Go to the " Great Circle Mapper " and use KJFK and EDDF as your choice of airport. You with see the the prefered / shortest track actually parallels the NAT very closely.
The NAT varies day to day based on winds aloft and weather patterns as well as considerations for alternate landing sites. Sometimes St. John’s and Gander are foged in, so transatlantic flights are routes north closer to Goose Bay. So maybe not the most efficient, the NAT is there for safety and passenger comfort. The Jet Stream is one of the biggest considerations when creating the daily NAT. The “push” of the Jetstream offers more benefits to the airplane / pilot then just going the shortest distance would, so there are nights (mostly) when most commercial traffic will be routed well south of the ideal track, and in fact derive an advantage in fuel and time savings by not following the shortest route.
The track a plane takes varies depending on its operational requirements as well. Where as most commercial flights can do the transatlantic crossing without stopping, many cargo and corporate flights fly at weights that require them to refuel before they continue across the Atlantic. That is why Goose Bay, Gander and St. John’s see so much business in this respect.
As for the Pacific flights, as mentioned in previous posts, the prefered route is up through Alaska and back down past Russia and into the Asian market.

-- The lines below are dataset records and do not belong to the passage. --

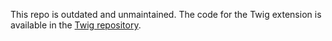 This repo is outdated and unmaintained. The code for the Twig extension is available in the [Twig repository](https://github.com/twigphp/Twig).
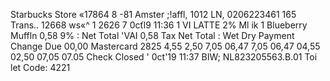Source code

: Starbucks Store «17864 8 -81 Amster ;!affl, 1012 LN, 0206223461 165 Trans.. 12668 ws«^ 1 2626 7 0cťl9 11:36 1 VI LATTE 2% Ml ik 1 Blueberry Muffln 0,58 9% : Net Total 'VAI 0,58 Tax Net Total : Wet Dry Payment Change Due 00,00 Mastercard 2825 4,55 2,50 7,05 06,47 7,05 06,47 04,55 02,50 07,05 07.05 Check Closed ' 0ct'19 11:37 BIW; NL823205563.B.01 Toi let Code: 4221
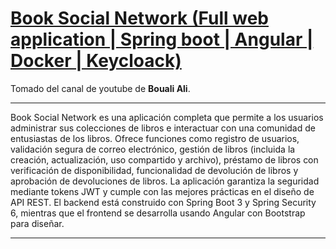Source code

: # [Book Social Network (Full web application | Spring boot | Angular | Docker | Keycloack)](https://www.youtube.com/watch?v=WuPa_XoWlJU&list=PL41m5U3u3wwk0xrfl0FK--idljxVR2Dnx&index=3)

Tomado del canal de youtube de **Bouali Ali**.

---

Book Social Network es una aplicación completa que permite a los usuarios administrar sus colecciones de libros e
interactuar con una comunidad de entusiastas de los libros. Ofrece funciones como registro de usuarios, validación
segura de correo electrónico, gestión de libros (incluida la creación, actualización, uso compartido y archivo),
préstamo de libros con verificación de disponibilidad, funcionalidad de devolución de libros y aprobación de
devoluciones de libros. La aplicación garantiza la seguridad mediante tokens JWT y cumple con las mejores prácticas en
el diseño de API REST. El backend está construido con Spring Boot 3 y Spring Security 6, mientras que el frontend se
desarrolla usando Angular con Bootstrap para diseñar.

---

So to answer the over water route question, a straight line isn’t always the shortest route around a sphere, plus you have to add this safety consideration and destination requirements. and you see most commercial aviation following the same paths requardless of equipment.
An exception to this would be small single engine planes which have to hop accross the Atlantic or Pacific routes, fuel requirements force them to plan based on where the next / closest “gas station” is.
Just for reference, the NAT is directly over my house in NL on any given day, so I see this pattern on the North Atlantic route twice daily. Day time its Europe - NA and at night its NA - Europe. So based on observation, experience and checking out NL airports on FA, this pattern is consistant.